> RECORDS TO PROCESS:
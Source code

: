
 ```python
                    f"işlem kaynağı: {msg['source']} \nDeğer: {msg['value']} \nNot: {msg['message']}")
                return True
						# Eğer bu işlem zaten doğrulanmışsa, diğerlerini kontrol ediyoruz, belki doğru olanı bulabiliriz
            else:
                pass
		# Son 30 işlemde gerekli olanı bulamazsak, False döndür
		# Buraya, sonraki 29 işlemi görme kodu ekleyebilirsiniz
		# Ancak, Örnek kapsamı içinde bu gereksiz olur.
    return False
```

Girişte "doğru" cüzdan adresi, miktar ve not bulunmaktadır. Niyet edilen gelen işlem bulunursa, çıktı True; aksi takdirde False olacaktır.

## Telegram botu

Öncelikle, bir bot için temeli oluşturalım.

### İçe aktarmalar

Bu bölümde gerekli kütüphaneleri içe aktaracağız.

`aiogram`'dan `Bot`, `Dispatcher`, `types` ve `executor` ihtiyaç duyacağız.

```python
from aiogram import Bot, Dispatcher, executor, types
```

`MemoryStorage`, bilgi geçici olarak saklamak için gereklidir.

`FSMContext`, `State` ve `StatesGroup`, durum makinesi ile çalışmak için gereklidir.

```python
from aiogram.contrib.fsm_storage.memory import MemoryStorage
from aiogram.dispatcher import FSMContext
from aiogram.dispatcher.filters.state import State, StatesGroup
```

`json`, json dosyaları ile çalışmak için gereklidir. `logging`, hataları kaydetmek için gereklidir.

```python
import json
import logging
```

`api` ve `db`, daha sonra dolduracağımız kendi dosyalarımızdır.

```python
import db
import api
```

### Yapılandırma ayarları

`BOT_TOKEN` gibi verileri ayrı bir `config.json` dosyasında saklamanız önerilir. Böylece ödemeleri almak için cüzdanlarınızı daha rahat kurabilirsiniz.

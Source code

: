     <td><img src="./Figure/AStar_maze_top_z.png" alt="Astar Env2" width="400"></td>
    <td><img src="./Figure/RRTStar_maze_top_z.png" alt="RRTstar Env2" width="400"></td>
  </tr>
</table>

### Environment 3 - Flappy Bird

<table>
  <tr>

> WORK ORDER: How many lines of the data contain the word "StatesGroup"? Answer with the number alone.

> ANSWER TO THE PROBLEM: 2